Arquivo para August 6th, 2021

The agnostic version of heaven’s bread

06 Aug

Ignoring poetic language is not just ignoring metaphor, analogies do have a metaphysical limitation, but metaphor goes beyond analogy and there are assumptions in it that have yet to be verified by science as truth.

Paul Ricoeur clarifies: “what remains remarkable for us who come after the Kantian critique of this type of ontology is the way in which the thinker behaves in relation to the difficulties internal to his own solution…. of the categorical problem is resumed in its broad lines” (Ricoeur, 2005, p. 419).

This is not only linked to the idea of ​​the analogy that was re-elaborated by Thomism, but the main source of all the difficulties “is due to the need to support the analogical predication by an ontology of participation” (p. 420), this analogy is in the level of names and predicates, thus “it is of the conceptual order” (p. 421).

The attack on metaphor and metaphysics reached modernity, he stated “Thought looks listening and listens while looking” (Heidegger apud Ricoeur, 2005, p. 436), and Jean Greisch says that this “leap” places language in “the ´there is´ es gibt [has], there is no possible transition” and this would be the deviation.

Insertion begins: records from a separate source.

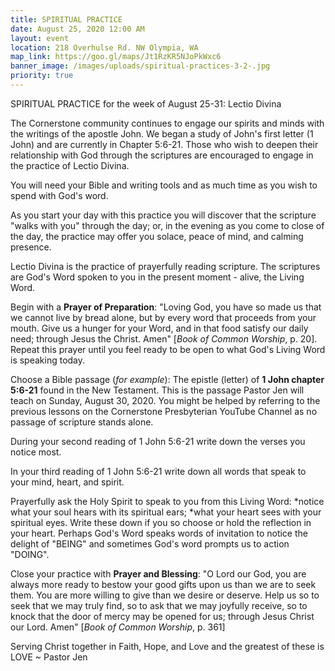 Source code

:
 ```yaml
---
title: SPIRITUAL PRACTICE
date: August 25, 2020 12:00 AM
layout: event
location: 218 Overhulse Rd. NW Olympia, WA
map_link: https://goo.gl/maps/Jt1RzKR5NJoPkWxc6
banner_image: /images/uploads/spiritual-practices-3-2-.jpg
priority: true
---
```

SPIRITUAL PRACTICE for the week of August 25-31: Lectio Divina

The Cornerstone community continues to engage our spirits and minds with the writings of the apostle John. We began a study of John's first letter (1 John) and are currently in Chapter 5:6-21. Those who wish to deepen their relationship with God through the scriptures are encouraged to engage in the practice of Lectio Divina.

You will need your Bible and writing tools and as much time as you wish to spend with God's word.

As you start your day with this practice you will discover that the scripture "walks with you" through the day; or, in the evening as you come to close of the day, the practice may offer you solace, peace of mind, and calming presence.

Lectio Divina is the practice of prayerfully reading scripture. The scriptures are God's Word spoken to you in the present moment - alive, the Living Word.

Begin with a **Prayer of Preparation**: "Loving God, you have so made us that we cannot live by bread alone, but by every word that proceeds from your mouth. Give us a hunger for your Word, and in that food satisfy our daily need; through Jesus the Christ. Amen" [*Book of Common Worship*, p. 20]. Repeat this prayer until you feel ready to be open to what God's Living Word is speaking today.

Choose a Bible passage (*for example*): The epistle (letter) of **1 John chapter 5:6-21** found in the New Testament. This is the passage Pastor Jen will teach on Sunday, August 30, 2020. You might be helped by referring to the previous lessons on the Cornerstone Presbyterian YouTube Channel as no passage of scripture stands alone. 

During your second reading of 1 John 5:6-21 write down the verses you notice most.

In your third reading of 1 John 5:6-21 write down all words that speak to your mind, heart, and spirit.

Prayerfully ask the Holy Spirit to speak to you from this Living Word: \*notice what your soul hears with its spiritual ears; \*what your heart sees with your spiritual eyes. Write these down if you so choose or hold the reflection in your heart. Perhaps God's Word speaks words of invitation to notice the delight of "BEING" and sometimes God's word prompts us to action "DOING".

Close your practice with **Prayer and Blessing**: "O Lord our God, you are always more ready to bestow your good gifts upon us than we are to seek them. You are more willing to give than we desire or deserve. Help us so to seek that we may truly find, so to ask that we may joyfully receive, so to knock that the door of mercy may be opened for us; through Jesus Christ our Lord. Amen" [*Book of Common Worship*, p. 361]

Serving Christ together in Faith, Hope, and Love and the greatest of these is LOVE ~ Pastor Jen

Ricoeur himself replies that what makes this enunciation as a metaphor is the harmony (einklang) between ist and Grund in the “nothing is without reason”, it is necessary to understand the metaphor-statement.

Remember the biblical passage about Pharisaism unable to understand the divine transcendence (Jn 6:42), “Is not this Jesus the son of Joseph? Don’t we know your father and mother? How then can you say that you came down from heaven?”, and that is why they cannot understand the bread of heaven, the divine food, because they are trapped in material food alone.

There is indeed a metaphor-statement that links material food to divine food, but harmony is not being tied to one by submitting it to another, as explained in the previous post, this was the great Thomist argument to overcome the Aristotelian analogy: science divine is to God, what human science is to the created” (Ricoeur, 2005, p. 423), quoting Aquino’s De Veritate.

Of course, the problem of metaphor and poetics is not limited to divine knowledge, but it does not prevent it.